YOUR ASSIGNMENT – Give the lines below again exactly, starting with the line that holds "Al crescere di" and going on through the line that holds "iperpiano, però, si".

Source texts of formatted documents –

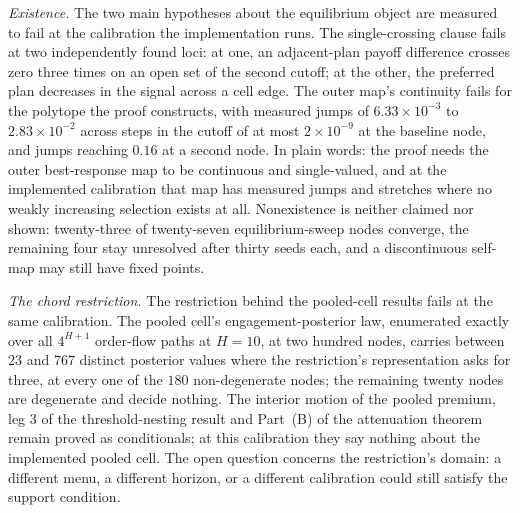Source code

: \documentclass[11pt]{article}
\begin{document}
\emph{Existence.} The two main hypotheses about the equilibrium object are measured to fail at the
calibration the implementation runs. The single-crossing clause fails at two independently found
loci: at one, an adjacent-plan payoff difference crosses zero three times on an open set of the
second cutoff; at the other, the preferred plan decreases in the signal across a cell edge. The
outer map's continuity fails for the polytope the proof constructs, with measured jumps of
$6.33\times10^{-3}$ to $2.83\times10^{-2}$ across steps in the cutoff of at most
$2\times10^{-9}$ at the baseline node, and jumps reaching $0.16$ at a second node. In plain words: the proof needs the outer best-response map to be continuous and
single-valued, and at the implemented calibration that map has measured jumps and stretches where
no weakly increasing selection exists at all. Nonexistence is neither claimed nor shown:
twenty-three of twenty-seven equilibrium-sweep nodes converge, the remaining four stay unresolved
after thirty seeds each, and a discontinuous self-map may still have fixed points.

\emph{The chord restriction.} The restriction behind the pooled-cell results fails at the same
calibration. The pooled cell's engagement-posterior law, enumerated exactly over all $4^{H+1}$
order-flow paths at $H = 10$, at two hundred nodes, carries between $23$ and $767$ distinct posterior values
where the restriction's representation asks for three, at every one of the $180$ non-degenerate
nodes; the remaining twenty nodes are degenerate and decide nothing. The interior motion of the
pooled premium, leg 3 of the threshold-nesting result and Part~(B) of the attenuation theorem
remain proved as conditionals; at this calibration they say nothing about the implemented pooled
cell. The open question concerns the restriction's domain: a different menu, a different horizon,
or a different calibration could still satisfy the support condition.
\end{document}
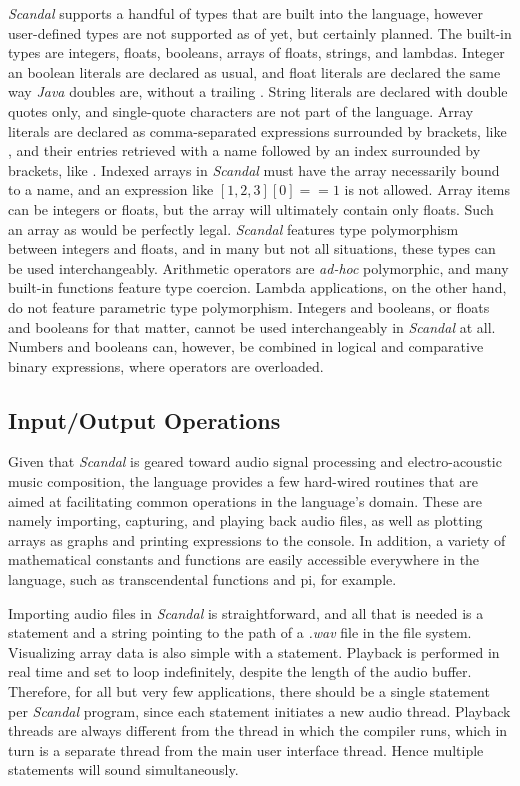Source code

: \emph{Scandal} supports a handful of types that are built into the language, however user-defined types are not supported as of yet, but certainly planned. The built-in types are integers, floats, booleans, arrays of floats, strings, and lambdas. Integer an boolean literals are declared as usual, and float literals are declared the same way \emph{Java} doubles are, without a trailing . String literals are declared with double quotes only, and single-quote characters are not part of the language. Array literals are declared as comma-separated expressions surrounded by brackets, like , and their entries retrieved with a name followed by an index surrounded by brackets, like . Indexed arrays in \emph{Scandal} must have the array necessarily bound to a name, and an expression like $[1, 2, 3][0] == 1$ is not allowed. Array items can be integers or floats, but the array will ultimately contain only floats. Such an array as  would be perfectly legal. \emph{Scandal} features type polymorphism between integers and floats, and in many but not all situations, these types can be used interchangeably. Arithmetic operators are \emph{ad-hoc} polymorphic, and many built-in functions feature type coercion. Lambda applications, on the other hand, do not feature parametric type polymorphism. Integers and booleans, or floats and booleans for that matter, cannot be used interchangeably in \emph{Scandal} at all. Numbers and booleans can, however, be combined in logical and comparative binary expressions, where operators are overloaded.

\subsection{Input/Output Operations}

Given that \emph{Scandal} is geared toward audio signal processing and electro-acoustic music composition, the language provides a few hard-wired routines that are aimed at facilitating common operations in the language's domain. These are namely importing, capturing, and playing back audio files, as well as plotting arrays as graphs and printing expressions to the console. In addition, a variety of mathematical constants and functions are easily accessible everywhere in the language, such as transcendental functions and pi, for example.

Importing audio files in \emph{Scandal} is straightforward, and all that is needed is a  statement and a string pointing to the path of a \emph{.wav} file in the file system. Visualizing array data is also simple with a  statement. Playback is performed in real time and set to loop indefinitely, despite the length of the audio buffer. Therefore, for all but very few applications, there should be a single  statement per \emph{Scandal} program, since each  statement initiates a new audio thread. Playback threads are always different from the thread in which the compiler runs, which in turn is a separate thread from the main user interface thread. Hence multiple  statements will sound simultaneously.

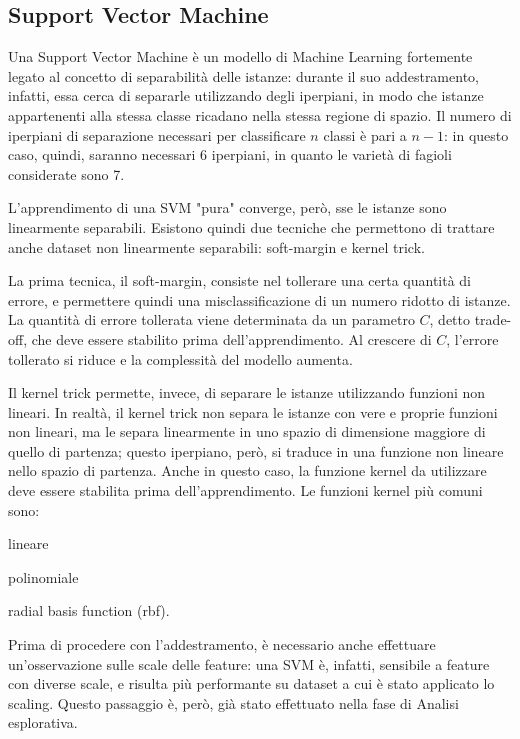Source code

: \subsection{Support Vector Machine}
Una Support Vector Machine è un modello di Machine Learning fortemente legato
al concetto di separabilità delle istanze: durante il suo addestramento, infatti,
essa cerca di separarle utilizzando degli iperpiani, in modo che istanze
appartenenti alla stessa classe ricadano nella stessa regione di spazio. 
Il numero di iperpiani di separazione necessari per classificare $n$ classi
è pari a $n-1$: in questo caso, quindi, saranno necessari 6 iperpiani, in quanto
le varietà di fagioli considerate sono 7.

L'apprendimento di una SVM "pura" converge, però, sse le istanze
sono linearmente separabili.
Esistono quindi due tecniche che permettono di trattare anche dataset non linearmente
separabili: soft-margin e kernel trick.

La prima tecnica, il soft-margin, consiste nel tollerare una certa quantità di
errore, e permettere quindi una misclassificazione di un numero ridotto di
istanze. La quantità di errore tollerata viene determinata da un parametro $C$,
detto trade-off, che deve essere stabilito prima dell'apprendimento.
Al crescere di $C$, l'errore tollerato si riduce e la complessità del modello
aumenta.

Il kernel trick permette, invece, di separare le istanze utilizzando funzioni non
lineari. In realtà, il kernel trick non separa le istanze con vere e proprie
funzioni non lineari, ma le separa linearmente in uno spazio di dimensione
maggiore di quello di partenza; questo 
iperpiano, però, si traduce in una funzione non lineare nello spazio di partenza.
Anche in questo caso, la funzione kernel da utilizzare deve essere stabilita prima dell'apprendimento.
Le funzioni kernel più comuni sono: \begin{itemize*}
    \item lineare
    \item polinomiale
    \item radial basis function (rbf).
\end{itemize*}

Prima di procedere con l'addestramento, è necessario anche effettuare un'osservazione
sulle scale delle feature: una SVM è, infatti, sensibile a feature con diverse scale,
e risulta più performante su dataset a cui è stato applicato lo scaling.
Questo passaggio è, però, già stato effettuato nella fase di Analisi esplorativa.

FINAL ANSWER –
Al crescere di $C$, l'errore tollerato si riduce e la complessità del modello
aumenta.

Il kernel trick permette, invece, di separare le istanze utilizzando funzioni non
lineari. In realtà, il kernel trick non separa le istanze con vere e proprie
funzioni non lineari, ma le separa linearmente in uno spazio di dimensione
maggiore di quello di partenza; questo 
iperpiano, però, si traduce in una funzione non lineare nello spazio di partenza.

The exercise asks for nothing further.